Using strategies tested in the fight against the Islamists, the authorities blacklist families, attacking clan solidarity. Some detainees accused of being gay are forced to confess publicly in ‘liberation ceremonies’, which other men in their family are required to attend (1). The government has harnessed existing methods of social control: in 2008 Ramzan Kadyrov took a favourable stance on honour crimes, which are on the rise in Chechnya as elsewhere in the Caucasus. By shaming whole families, the authorities seek, often successfully, to involve them in repression, forcing victims to flee their homes; some have to take refuge in a country where they can elude reprisals from the diaspora. Women are forced into exile if they wish to pursue a homosexual lifestyle rather than obey the familial injunction to marry. According to Elena Smirnova of the Paris-based Urgence Homophobie, which takes in Chechen refugees, more than 100 have fled the country because of their sexual orientation, with the help of friends and even some benevolent police officers. Exact numbers are hard to gauge as refugees often hide the reason for their departure.
Chechnya’s permanent state of war forces men to conform to a martial norm of virility. This has strengthened the traditional bonds between men in Caucasian societies, and two wars and clandestine resistance in the mountains have brought men in combat units even closer, in romantic friendships that sometimes lead to homosexual relations they must hide. A gulf has opened up between the rigid models of sexuality that emerged in the 1990s, and reality.
Chechnya, like the rest of the Russian Federation, has inherited the Soviet tradition of denial of homosexuality. After the Bolshevik interlude during which it was decriminalised (1917-33), Stalin reintroduced into the penal code in 1934 an article prohibiting sodomy, with sentences of up to five years in a gulag. Though not all the data for 1934-93 is available, during the 1970s an average of 1,254 men a year were convicted.
Hate speech, like Maxim Gorky’s 1934 call to ‘exterminate homosexuals and fascism will disappear’, was relatively rare in the Soviet era. The authorities were reluctant to give homosexuality any publicity, even negative, and preferred discreet campaigns: doctors and police worked together to stop sexually transmitted diseases or to intern homosexuals in psychiatric hospitals for having a ‘deviant’ sexual orientation (2). Only in 1999, six years after decriminalisation, did the health ministry ceased to consider homosexuality a disease.

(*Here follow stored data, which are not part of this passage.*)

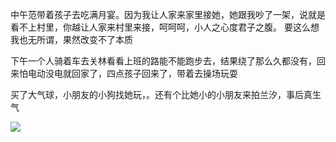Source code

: 中午范带着孩子去吃满月宴。因为我让人家来家里接她，她跟我吵了一架，说就是看不上村里，你越让人家来村里来接，呵呵呵，小人之心度君子之腹。 要这么想我也无所谓，果然改变不了本质


下午一个人骑着车去关林看看上班的路能不能跑步去，结果绕了那么久都没有，回来怕电动没电就回家了，四点孩子回来了，带着去操场玩耍

买了大气球，小朋友的小狗找她玩，。还有个比她小的小朋友来拍兰汐，事后真生气

![](../../img/2023/2023-10-30.jpeg)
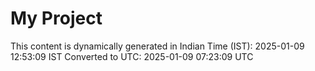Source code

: # My Project

This content is dynamically generated in Indian Time (IST): 2025-01-09 12:53:09 IST
Converted to UTC: 2025-01-09 07:23:09 UTC
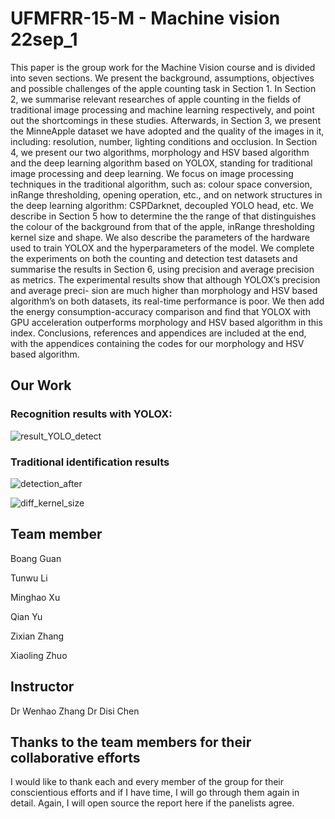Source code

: # UFMFRR-15-M - Machine vision 22sep_1

This paper is the group work for the Machine Vision course and is divided into seven
sections. We present the background, assumptions, objectives and possible challenges
of the apple counting task in Section 1.
In Section 2, we summarise relevant researches of apple counting in the fields of
traditional image processing and machine learning respectively, and point out the
shortcomings in these studies.
Afterwards, in Section 3, we present the MinneApple dataset we have adopted and
the quality of the images in it, including: resolution, number, lighting conditions and
occlusion. In Section 4, we present our two algorithms, morphology and HSV based
algorithm and the deep learning algorithm based on YOLOX, standing for traditional
image processing and deep learning. We focus on image processing techniques in
the traditional algorithm, such as: colour space conversion, inRange thresholding,
opening operation, etc., and on network structures in the deep learning algorithm:
CSPDarknet, decoupled YOLO head, etc.
We describe in Section 5 how to determine the the range of that distinguishes the
colour of the background from that of the apple, inRange thresholding kernel size and
shape. We also describe the parameters of the hardware used to train YOLOX and
the hyperparameters of the model.
We complete the experiments on both the counting and detection test datasets and
summarise the results in Section 6, using precision and average precision as metrics.
The experimental results show that although YOLOX’s precision and average preci-
sion are much higher than morphology and HSV based algorithm’s on both datasets,
its real-time performance is poor. We then add the energy consumption-accuracy
comparison and find that YOLOX with GPU acceleration outperforms morphology
and HSV based algorithm in this index.
Conclusions, references and appendices are included at the end, with the appendices
containing the codes for our morphology and HSV based algorithm.

## Our Work

### Recognition results with YOLOX:

![result_YOLO_detect](https://s2.loli.net/2023/01/10/mylvahBGJsUf7o8.png)

### Traditional identification results

![detection_after](https://s2.loli.net/2023/01/10/TSnz1bZyaKCj3Rh.png)

![diff_kernel_size](https://s2.loli.net/2023/01/10/JzFyk1wU74I8gxY.png)

## Team member

Boang Guan

Tunwu Li

Minghao Xu

Qian Yu

Zixian Zhang

Xiaoling Zhuo

## Instructor

Dr Wenhao Zhang
Dr Disi Chen

## Thanks to the team members for their collaborative efforts

I would like to thank each and every member of the group for their conscientious efforts and if I have time, I will go through them again in detail.
Again, I will open source the report here if the panelists agree.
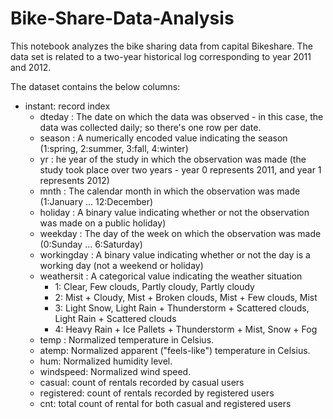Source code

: # Bike-Share-Data-Analysis

 This notebook analyzes the bike sharing data from capital Bikeshare. The data set is related to a two-year historical log corresponding to year 2011 and 2012.
 
 The dataset contains the below columns:
 - instant: record index
	- dteday : The date on which the data was observed - in this case, the data was collected daily; so there's one row per date.
	- season : A numerically encoded value indicating the season (1:spring, 2:summer, 3:fall, 4:winter)
	- yr : he year of the study in which the observation was made (the study took place over two years - year 0 represents 2011, and year 1 represents 2012)
	- mnth : The calendar month in which the observation was made (1:January ... 12:December)
	- holiday : A binary value indicating whether or not the observation was made on a public holiday)
	- weekday : The day of the week on which the observation was made (0:Sunday ... 6:Saturday)
	- workingday : A binary value indicating whether or not the day is a working day (not a weekend or holiday)
	+ weathersit : A categorical value indicating the weather situation
		- 1: Clear, Few clouds, Partly cloudy, Partly cloudy
		- 2: Mist + Cloudy, Mist + Broken clouds, Mist + Few clouds, Mist
		- 3: Light Snow, Light Rain + Thunderstorm + Scattered clouds, Light Rain + Scattered clouds
		- 4: Heavy Rain + Ice Pallets + Thunderstorm + Mist, Snow + Fog
	- temp : Normalized temperature in Celsius.
	- atemp: Normalized apparent ("feels-like") temperature in Celsius.
	- hum: Normalized humidity level.
	- windspeed: Normalized wind speed.
	- casual: count of rentals recorded by casual users
	- registered: count of rentals recorded by registered users
	- cnt: total count of rental for both casual and registered users


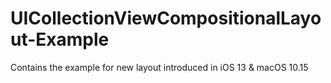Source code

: # UICollectionViewCompositionalLayout-Example
Contains the example for new layout introduced in iOS 13 &amp; macOS 10.15
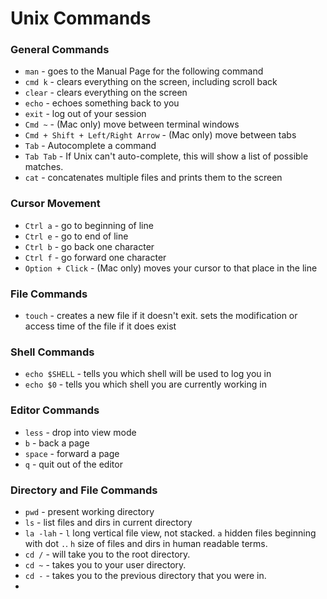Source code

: # Unix Commands

### General Commands

* `man` - goes to the Manual Page for the following command
* `cmd k` - clears everything on the screen, including scroll back
* `clear` - clears everything on the screen
* `echo` - echoes something back to you
* `exit` - log out of your session
* `Cmd ~` - (Mac only) move between terminal windows
* `Cmd + Shift + Left/Right Arrow` - (Mac only) move between tabs
* `Tab` - Autocomplete a command
* `Tab Tab` - If Unix can't auto-complete, this will show a list of possible matches.
* `cat` - concatenates multiple files and prints them to the screen

### Cursor Movement

* `Ctrl a` - go to beginning of line
* `Ctrl e` - go to end of line
* `Ctrl b` - go back one character
* `Ctrl f` - go forward one character
* `Option + Click` - (Mac only) moves your cursor to that place in the line

### File Commands

* `touch` - creates a new file if it doesn't exit. sets the modification or access time of the file if it does exist

### Shell Commands

* `echo $SHELL` - tells you which shell will be used to log you in
* `echo $0` - tells you which shell you are currently working in


### Editor Commands

* `less` - drop into view mode
* `b` - back a page
* `space` - forward a page
* `q` - quit out of the editor

### Directory and File Commands

* `pwd` - present working directory
* `ls` - list files and dirs in current directory
* `la -lah` - `l` long vertical file view, not stacked. `a` hidden files beginning with dot `.`. `h` size of files and dirs in human readable terms.
* `cd /` - will take you to the root directory.
* `cd ~` - takes you to your user directory. 
* `cd -` - takes you to the previous directory that you were in.
* 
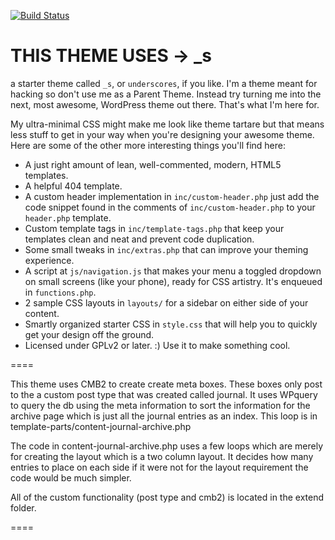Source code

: [![Build Status](https://travis-ci.org/Automattic/_s.svg?branch=master)](https://travis-ci.org/Automattic/_s)

THIS THEME USES -> _s
===

 a starter theme called `_s`, or `underscores`, if you like. I'm a theme meant for hacking so don't use me as a Parent Theme. Instead try turning me into the next, most awesome, WordPress theme out there. That's what I'm here for.

My ultra-minimal CSS might make me look like theme tartare but that means less stuff to get in your way when you're designing your awesome theme. Here are some of the other more interesting things you'll find here:

* A just right amount of lean, well-commented, modern, HTML5 templates.
* A helpful 404 template.
* A custom header implementation in `inc/custom-header.php` just add the code snippet found in the comments of `inc/custom-header.php` to your `header.php` template.
* Custom template tags in `inc/template-tags.php` that keep your templates clean and neat and prevent code duplication.
* Some small tweaks in `inc/extras.php` that can improve your theming experience.
* A script at `js/navigation.js` that makes your menu a toggled dropdown on small screens (like your phone), ready for CSS artistry. It's enqueued in `functions.php`.
* 2 sample CSS layouts in `layouts/` for a sidebar on either side of your content.
* Smartly organized starter CSS in `style.css` that will help you to quickly get your design off the ground.
* Licensed under GPLv2 or later. :) Use it to make something cool.


====

This theme uses CMB2 to create create meta boxes.  These boxes only post to the a custom post type that was created called journal.  It uses WPquery to query the db using the meta information to sort the information for the archive page which is just all the journal entries as an index.  This loop is in template-parts/content-journal-archive.php

The code in content-journal-archive.php uses a few loops which are merely for creating the layout which is a two column layout.  It decides how many entries to place on each side if it were not for the layout requirement the code would be much simpler.

All of the custom functionality (post type and cmb2) is located in the extend folder.

====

Many Chechens targeted by persecution have a Soviet era view of homosexuality, as both as a disease and treachery towards the Chechen nation, and explicit and virulent homophobia, connected with anti-western rhetoric, is part of the political agendas that inspire Chechens and Russians. Russia’s information minister last year told the media it was ‘genetically impossible’ for Chechens to be homosexual, unlike Europeans, who were guilty of indulgence towards these ‘degenerates’ (3). Vitaly Milonov, a member of the St Petersburg legislative assembly who proposed the city’s first anti-homosexual law, cited Chechnya as a model to be emulated in the fight against homosexuality, which he compared to fascism.